*** Material for this exercise Section Begins ***
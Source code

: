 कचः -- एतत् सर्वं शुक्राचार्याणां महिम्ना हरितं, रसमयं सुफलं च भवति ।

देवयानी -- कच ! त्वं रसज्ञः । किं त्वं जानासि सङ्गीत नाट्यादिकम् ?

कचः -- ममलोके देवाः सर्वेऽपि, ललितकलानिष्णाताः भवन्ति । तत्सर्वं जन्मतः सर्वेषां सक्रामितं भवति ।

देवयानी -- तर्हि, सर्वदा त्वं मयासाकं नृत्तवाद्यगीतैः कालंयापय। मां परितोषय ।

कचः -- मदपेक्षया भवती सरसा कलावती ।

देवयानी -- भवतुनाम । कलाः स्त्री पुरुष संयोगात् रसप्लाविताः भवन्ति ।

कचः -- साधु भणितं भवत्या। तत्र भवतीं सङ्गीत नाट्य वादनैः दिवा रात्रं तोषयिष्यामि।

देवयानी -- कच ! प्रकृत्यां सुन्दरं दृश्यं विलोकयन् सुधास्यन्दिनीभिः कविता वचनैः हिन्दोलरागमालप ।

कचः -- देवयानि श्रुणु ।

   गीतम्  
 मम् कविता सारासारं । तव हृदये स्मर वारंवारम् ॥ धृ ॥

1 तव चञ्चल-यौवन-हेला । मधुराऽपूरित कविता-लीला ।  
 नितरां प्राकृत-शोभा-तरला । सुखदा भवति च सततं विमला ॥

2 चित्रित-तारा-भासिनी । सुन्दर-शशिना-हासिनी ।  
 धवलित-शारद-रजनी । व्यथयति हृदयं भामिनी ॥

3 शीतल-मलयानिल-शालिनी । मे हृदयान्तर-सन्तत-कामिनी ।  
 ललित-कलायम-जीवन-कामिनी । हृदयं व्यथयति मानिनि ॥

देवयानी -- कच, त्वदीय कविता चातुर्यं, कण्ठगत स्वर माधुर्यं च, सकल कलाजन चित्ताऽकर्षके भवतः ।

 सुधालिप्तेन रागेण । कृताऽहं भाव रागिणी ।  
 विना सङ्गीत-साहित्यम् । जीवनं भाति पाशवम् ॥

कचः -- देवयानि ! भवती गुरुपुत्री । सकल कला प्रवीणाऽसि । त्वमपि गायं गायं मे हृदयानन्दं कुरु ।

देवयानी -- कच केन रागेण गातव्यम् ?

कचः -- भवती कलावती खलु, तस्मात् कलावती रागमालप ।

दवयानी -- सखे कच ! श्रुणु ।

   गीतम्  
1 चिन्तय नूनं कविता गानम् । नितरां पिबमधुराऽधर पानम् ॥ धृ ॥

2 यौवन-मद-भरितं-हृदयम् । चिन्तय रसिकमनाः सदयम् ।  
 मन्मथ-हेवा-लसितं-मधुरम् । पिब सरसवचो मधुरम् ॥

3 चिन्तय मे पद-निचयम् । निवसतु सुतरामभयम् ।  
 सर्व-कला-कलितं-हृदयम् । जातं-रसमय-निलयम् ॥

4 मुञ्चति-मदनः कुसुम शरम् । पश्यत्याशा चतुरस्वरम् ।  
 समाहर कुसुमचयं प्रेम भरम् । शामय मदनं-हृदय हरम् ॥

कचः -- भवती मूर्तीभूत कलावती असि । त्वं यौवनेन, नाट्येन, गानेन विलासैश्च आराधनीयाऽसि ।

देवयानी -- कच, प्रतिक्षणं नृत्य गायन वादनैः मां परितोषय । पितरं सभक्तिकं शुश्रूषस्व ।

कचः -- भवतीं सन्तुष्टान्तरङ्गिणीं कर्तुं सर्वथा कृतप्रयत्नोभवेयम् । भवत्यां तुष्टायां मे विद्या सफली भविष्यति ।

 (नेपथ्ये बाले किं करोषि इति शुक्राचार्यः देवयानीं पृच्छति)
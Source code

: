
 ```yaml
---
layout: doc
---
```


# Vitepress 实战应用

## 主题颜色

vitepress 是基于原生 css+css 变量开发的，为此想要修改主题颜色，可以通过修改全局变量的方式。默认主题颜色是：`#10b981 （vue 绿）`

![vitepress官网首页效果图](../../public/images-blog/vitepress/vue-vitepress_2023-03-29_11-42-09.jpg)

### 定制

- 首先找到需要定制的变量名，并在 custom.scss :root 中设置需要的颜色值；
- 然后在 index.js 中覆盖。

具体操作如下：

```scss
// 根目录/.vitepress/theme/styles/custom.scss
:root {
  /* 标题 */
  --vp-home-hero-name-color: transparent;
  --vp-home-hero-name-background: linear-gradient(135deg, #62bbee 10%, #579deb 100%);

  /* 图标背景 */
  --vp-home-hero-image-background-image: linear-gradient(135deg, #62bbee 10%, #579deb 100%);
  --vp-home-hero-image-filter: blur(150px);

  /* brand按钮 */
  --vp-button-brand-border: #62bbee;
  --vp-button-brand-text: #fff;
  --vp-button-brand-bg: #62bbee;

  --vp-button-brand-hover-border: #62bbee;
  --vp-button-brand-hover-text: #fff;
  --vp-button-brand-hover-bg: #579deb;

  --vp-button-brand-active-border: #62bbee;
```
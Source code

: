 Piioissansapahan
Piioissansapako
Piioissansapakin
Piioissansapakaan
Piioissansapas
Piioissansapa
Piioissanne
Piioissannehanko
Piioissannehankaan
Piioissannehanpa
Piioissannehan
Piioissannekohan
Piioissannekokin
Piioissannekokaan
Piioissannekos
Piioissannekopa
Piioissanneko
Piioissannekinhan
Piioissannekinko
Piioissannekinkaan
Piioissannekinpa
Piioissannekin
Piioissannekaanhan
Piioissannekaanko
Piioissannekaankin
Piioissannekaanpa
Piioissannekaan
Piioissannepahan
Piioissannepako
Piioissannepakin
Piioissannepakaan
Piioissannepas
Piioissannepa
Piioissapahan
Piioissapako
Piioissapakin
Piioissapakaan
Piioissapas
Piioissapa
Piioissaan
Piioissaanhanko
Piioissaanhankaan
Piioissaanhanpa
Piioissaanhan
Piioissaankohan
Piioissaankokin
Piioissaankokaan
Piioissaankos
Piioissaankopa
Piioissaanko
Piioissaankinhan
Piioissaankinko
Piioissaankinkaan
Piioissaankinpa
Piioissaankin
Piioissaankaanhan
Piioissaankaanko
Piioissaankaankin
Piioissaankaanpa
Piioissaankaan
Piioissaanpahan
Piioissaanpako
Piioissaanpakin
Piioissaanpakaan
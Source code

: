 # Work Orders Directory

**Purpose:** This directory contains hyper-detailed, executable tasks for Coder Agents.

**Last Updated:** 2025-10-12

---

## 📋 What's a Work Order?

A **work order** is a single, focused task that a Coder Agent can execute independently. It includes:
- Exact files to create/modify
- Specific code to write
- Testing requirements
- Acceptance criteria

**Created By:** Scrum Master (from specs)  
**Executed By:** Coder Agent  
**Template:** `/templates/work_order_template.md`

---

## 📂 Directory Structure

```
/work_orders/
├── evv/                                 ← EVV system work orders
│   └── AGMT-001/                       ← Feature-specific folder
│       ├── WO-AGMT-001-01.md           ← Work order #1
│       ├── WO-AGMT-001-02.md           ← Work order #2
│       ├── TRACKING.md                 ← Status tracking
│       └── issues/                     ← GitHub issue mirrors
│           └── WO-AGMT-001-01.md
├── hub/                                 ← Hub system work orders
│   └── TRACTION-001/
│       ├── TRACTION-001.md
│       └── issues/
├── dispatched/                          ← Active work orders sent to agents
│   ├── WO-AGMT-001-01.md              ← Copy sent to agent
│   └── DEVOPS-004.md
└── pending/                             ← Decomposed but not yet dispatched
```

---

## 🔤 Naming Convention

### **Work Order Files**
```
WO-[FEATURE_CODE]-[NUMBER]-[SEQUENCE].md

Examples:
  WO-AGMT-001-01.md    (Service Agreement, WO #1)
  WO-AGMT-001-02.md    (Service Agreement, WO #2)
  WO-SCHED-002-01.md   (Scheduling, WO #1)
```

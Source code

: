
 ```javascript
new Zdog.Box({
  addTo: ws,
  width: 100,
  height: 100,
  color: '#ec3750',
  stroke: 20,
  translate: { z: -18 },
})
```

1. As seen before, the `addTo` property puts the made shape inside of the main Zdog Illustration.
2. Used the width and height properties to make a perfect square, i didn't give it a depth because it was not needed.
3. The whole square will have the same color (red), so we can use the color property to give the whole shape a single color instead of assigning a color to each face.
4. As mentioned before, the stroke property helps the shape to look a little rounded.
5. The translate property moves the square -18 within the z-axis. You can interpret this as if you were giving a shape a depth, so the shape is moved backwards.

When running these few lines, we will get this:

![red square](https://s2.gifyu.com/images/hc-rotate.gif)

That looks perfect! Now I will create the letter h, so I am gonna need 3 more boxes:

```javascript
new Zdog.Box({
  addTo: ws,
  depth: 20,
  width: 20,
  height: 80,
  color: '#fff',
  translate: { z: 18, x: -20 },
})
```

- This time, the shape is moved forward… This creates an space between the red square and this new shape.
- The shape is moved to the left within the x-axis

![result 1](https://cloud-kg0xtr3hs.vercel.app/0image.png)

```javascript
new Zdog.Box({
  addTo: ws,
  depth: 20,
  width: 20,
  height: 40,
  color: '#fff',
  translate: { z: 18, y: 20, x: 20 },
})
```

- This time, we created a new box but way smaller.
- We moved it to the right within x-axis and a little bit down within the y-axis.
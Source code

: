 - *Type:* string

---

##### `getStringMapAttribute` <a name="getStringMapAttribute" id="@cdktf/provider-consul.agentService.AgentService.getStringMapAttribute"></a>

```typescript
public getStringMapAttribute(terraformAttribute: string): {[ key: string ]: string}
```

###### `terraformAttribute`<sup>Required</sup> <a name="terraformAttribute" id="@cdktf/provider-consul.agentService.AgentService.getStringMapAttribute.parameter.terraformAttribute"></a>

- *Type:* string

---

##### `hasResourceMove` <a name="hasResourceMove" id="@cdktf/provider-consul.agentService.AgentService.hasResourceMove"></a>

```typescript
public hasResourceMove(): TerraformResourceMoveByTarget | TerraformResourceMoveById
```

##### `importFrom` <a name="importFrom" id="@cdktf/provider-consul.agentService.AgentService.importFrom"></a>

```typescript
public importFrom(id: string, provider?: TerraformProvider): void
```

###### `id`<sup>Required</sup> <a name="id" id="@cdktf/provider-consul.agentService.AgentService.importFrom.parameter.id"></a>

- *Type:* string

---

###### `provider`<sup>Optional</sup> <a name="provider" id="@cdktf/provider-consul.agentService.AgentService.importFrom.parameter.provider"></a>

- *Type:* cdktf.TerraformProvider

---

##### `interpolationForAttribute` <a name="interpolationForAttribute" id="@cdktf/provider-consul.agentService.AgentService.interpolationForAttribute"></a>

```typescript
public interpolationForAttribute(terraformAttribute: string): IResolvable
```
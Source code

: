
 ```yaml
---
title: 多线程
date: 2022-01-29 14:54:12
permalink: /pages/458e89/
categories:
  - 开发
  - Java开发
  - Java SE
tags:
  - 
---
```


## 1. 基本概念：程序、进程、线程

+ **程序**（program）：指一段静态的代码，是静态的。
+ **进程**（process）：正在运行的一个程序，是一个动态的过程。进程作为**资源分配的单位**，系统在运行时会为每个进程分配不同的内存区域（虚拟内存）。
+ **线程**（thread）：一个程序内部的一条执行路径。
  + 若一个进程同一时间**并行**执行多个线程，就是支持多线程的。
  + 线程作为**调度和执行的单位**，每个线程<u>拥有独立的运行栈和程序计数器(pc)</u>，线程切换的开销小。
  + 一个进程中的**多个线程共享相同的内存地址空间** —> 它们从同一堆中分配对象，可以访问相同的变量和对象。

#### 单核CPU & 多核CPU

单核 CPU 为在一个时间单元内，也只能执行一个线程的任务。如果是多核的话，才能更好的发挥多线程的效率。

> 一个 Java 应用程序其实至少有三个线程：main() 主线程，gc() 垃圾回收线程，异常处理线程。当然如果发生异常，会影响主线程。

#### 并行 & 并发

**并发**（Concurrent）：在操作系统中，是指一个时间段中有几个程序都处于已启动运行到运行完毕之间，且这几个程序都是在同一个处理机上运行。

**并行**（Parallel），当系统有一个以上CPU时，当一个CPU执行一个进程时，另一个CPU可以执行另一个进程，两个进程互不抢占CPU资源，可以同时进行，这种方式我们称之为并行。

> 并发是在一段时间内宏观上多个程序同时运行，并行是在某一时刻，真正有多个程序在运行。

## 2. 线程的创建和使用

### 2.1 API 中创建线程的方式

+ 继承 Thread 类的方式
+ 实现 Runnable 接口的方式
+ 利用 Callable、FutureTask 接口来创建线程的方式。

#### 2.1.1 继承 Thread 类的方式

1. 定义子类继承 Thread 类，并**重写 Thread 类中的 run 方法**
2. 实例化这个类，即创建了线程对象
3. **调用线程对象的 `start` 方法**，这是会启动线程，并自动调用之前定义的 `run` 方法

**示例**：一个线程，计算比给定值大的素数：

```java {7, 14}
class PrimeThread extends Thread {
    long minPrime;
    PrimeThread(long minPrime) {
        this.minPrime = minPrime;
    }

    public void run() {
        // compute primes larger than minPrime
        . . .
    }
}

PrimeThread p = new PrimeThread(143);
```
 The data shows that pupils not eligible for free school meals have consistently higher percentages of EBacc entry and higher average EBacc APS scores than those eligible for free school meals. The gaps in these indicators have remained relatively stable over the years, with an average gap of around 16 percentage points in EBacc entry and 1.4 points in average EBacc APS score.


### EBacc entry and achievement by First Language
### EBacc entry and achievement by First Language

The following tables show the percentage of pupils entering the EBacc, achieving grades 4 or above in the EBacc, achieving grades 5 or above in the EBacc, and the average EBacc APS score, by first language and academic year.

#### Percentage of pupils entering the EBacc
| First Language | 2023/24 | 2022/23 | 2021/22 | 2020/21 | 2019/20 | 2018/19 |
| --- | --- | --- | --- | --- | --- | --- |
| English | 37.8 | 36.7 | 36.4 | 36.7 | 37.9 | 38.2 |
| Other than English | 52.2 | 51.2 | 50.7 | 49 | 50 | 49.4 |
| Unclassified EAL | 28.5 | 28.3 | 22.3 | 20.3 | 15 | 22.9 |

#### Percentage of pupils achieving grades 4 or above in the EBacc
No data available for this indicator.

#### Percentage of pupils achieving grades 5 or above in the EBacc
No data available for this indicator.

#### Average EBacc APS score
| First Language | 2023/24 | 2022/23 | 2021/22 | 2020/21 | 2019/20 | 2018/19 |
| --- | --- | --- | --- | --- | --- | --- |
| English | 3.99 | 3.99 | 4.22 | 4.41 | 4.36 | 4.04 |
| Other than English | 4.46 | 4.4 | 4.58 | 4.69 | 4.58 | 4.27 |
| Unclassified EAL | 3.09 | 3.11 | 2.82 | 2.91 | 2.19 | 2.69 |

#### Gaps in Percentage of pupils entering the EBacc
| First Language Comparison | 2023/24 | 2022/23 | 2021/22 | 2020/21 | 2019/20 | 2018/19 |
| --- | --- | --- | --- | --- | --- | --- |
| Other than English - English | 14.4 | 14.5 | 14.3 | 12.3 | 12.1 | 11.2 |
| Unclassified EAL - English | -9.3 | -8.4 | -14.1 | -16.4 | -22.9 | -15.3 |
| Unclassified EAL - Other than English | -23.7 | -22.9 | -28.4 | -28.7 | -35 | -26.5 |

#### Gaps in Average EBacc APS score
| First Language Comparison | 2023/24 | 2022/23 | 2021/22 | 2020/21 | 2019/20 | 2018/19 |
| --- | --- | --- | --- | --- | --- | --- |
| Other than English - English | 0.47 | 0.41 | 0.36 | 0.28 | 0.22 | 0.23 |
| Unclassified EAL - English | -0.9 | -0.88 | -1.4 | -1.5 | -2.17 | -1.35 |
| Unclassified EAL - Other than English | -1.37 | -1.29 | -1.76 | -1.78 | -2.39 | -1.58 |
*** Material for this exercise Section Ends ***
● **Work task**
Both the line containing "Piioissaankaanhan" and the line containing "## 📂 Directory Structure" belong in the answer. Print them and every line above that falls between them exactly, and no others.

● **Output of the task**
Piioissaankaanhan
Piioissaankaanko
Piioissaankaankin
Piioissaankaanpa
Piioissaankaan
Piioissaanpahan
Piioissaanpako
Piioissaanpakin
Piioissaanpakaan
Source code

: # Work Orders Directory

**Purpose:** This directory contains hyper-detailed, executable tasks for Coder Agents.

**Last Updated:** 2025-10-12

---

## 📋 What's a Work Order?

A **work order** is a single, focused task that a Coder Agent can execute independently. It includes:
- Exact files to create/modify
- Specific code to write
- Testing requirements
- Acceptance criteria

**Created By:** Scrum Master (from specs)  
**Executed By:** Coder Agent  
**Template:** `/templates/work_order_template.md`

---

## 📂 Directory Structure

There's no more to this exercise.